[Plain-text document sources]
%%
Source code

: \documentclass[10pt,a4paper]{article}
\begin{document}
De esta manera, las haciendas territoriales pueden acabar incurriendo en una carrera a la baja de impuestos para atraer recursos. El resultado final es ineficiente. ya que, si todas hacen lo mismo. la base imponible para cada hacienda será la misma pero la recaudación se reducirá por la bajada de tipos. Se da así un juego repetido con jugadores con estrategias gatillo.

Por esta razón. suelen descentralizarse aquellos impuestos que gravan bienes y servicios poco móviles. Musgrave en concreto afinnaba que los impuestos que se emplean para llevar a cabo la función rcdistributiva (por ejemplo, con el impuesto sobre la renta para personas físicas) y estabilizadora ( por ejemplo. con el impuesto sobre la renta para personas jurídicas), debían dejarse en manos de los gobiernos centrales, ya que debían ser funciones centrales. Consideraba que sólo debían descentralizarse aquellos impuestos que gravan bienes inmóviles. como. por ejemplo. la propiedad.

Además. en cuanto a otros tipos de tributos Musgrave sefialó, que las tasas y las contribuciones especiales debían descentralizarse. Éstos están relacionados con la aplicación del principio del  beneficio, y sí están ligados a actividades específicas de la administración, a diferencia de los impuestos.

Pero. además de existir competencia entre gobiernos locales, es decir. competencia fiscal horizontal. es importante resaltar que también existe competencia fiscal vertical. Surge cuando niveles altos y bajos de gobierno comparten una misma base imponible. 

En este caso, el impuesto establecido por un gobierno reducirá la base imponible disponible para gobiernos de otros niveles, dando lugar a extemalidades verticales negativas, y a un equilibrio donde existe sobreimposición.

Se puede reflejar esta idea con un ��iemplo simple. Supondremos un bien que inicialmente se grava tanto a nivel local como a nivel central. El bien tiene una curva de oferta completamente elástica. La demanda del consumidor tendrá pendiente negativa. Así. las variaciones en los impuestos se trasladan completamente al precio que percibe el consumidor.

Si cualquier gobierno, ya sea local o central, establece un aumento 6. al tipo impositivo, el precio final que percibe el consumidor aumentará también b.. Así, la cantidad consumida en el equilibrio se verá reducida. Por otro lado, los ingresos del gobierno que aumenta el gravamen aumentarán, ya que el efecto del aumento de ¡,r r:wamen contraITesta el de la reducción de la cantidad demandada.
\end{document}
%%
_Work order_
Taking the records above, retype every line from the one with "De esta manera, las" down to the one with "Por esta razón.", exactly and with nothing else.

_Response box_
De esta manera, las haciendas territoriales pueden acabar incurriendo en una carrera a la baja de impuestos para atraer recursos. El resultado final es ineficiente. ya que, si todas hacen lo mismo. la base imponible para cada hacienda será la misma pero la recaudación se reducirá por la bajada de tipos. Se da así un juego repetido con jugadores con estrategias gatillo.

Por esta razón. suelen descentralizarse aquellos impuestos que gravan bienes y servicios poco móviles. Musgrave en concreto afinnaba que los impuestos que se emplean para llevar a cabo la función rcdistributiva (por ejemplo, con el impuesto sobre la renta para personas físicas) y estabilizadora ( por ejemplo. con el impuesto sobre la renta para personas jurídicas), debían dejarse en manos de los gobiernos centrales, ya que debían ser funciones centrales. Consideraba que sólo debían descentralizarse aquellos impuestos que gravan bienes inmóviles. como. por ejemplo. la propiedad.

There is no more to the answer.